Rossmann chose escalation. The source describes that he ultimately files a small claims lawsuit, saying he looks forward to costing Samsung more money in legal fees than it would have taken to simply replace his drive. That line is less about winning on vibes and more about a practical truth: in small claims, the incentives can be asymmetric. A manufacturer might prefer to grind through process. A consumer might prefer to force a quicker reckoning where the “policy explanation” must meet the “customer experience” on the record.

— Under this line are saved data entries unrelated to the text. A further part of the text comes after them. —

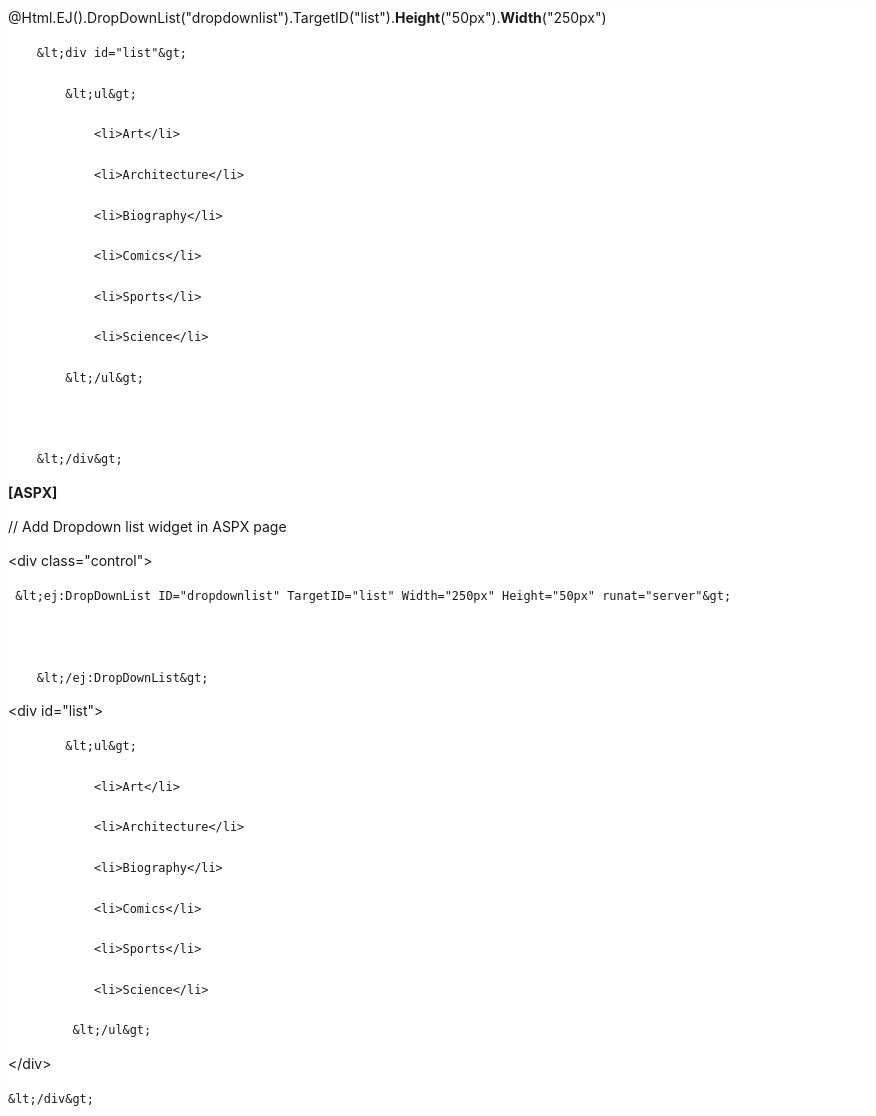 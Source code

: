 
@Html.EJ().DropDownList("dropdownlist").TargetID("list").**Height**("50px").**Width**("250px")

        &lt;div id="list"&gt;

            &lt;ul&gt;

                <li>Art</li>

                <li>Architecture</li>

                <li>Biography</li>

                <li>Comics</li>

                <li>Sports</li>

                <li>Science</li>

            &lt;/ul&gt;



        &lt;/div&gt;



**[ASPX]**

// Add Dropdown list widget in ASPX page



&lt;div class="control"&gt;



     &lt;ej:DropDownList ID="dropdownlist" TargetID="list" Width="250px" Height="50px" runat="server"&gt;



        &lt;/ej:DropDownList&gt;



   &lt;div id="list"&gt;

            &lt;ul&gt;

                <li>Art</li>

                <li>Architecture</li>

                <li>Biography</li>

                <li>Comics</li>

                <li>Sports</li>

                <li>Science</li>

             &lt;/ul&gt;



   &lt;/div&gt;

    &lt;/div&gt;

There is also a playbook-shaped risk for both consumers and boards of hardware companies: the workaround temptation when replacement stalls. The source notes a “wrong thing to do” Rossmann describes for some PC users: buy a new $949 Samsung 990 Pro from Amazon, then claim faulty goods via chargeback and return the original broken SSD in the box. Even if the legitimacy of such a move is debated in practice, the existence of the tactic signals second-order costs. Disputes are paperwork-heavy, reputationally messy, and can force payment networks and retailers to manage edge cases that nobody wants to own.
For executives, the real takeaway is that warranty systems operate like supply chain contracts plus trust. If an RMA response hinges on a “very big shortage,” the company needs to ensure the customer experience stays consistent with the supply reality, because gaps are what turn disputes into lawsuits. Price volatility makes the stakes even more combustible. The source points out that when Rossmann contacted Samsung, his internal alarm bells were already ringing because the 990 Pro model had practically quadrupled in price since he bought it. If the product is more expensive now, the replacement denial effectively becomes more expensive too.
In the broader PC hardware world, this is a reminder that failure rates are not the story. The story is what happens after a failure, especially when warranty enforcement meets market constraints. For any CEO, CFO, or board member overseeing consumer hardware, Rossmann’s case is a stress test of how quickly “process” becomes “liability.”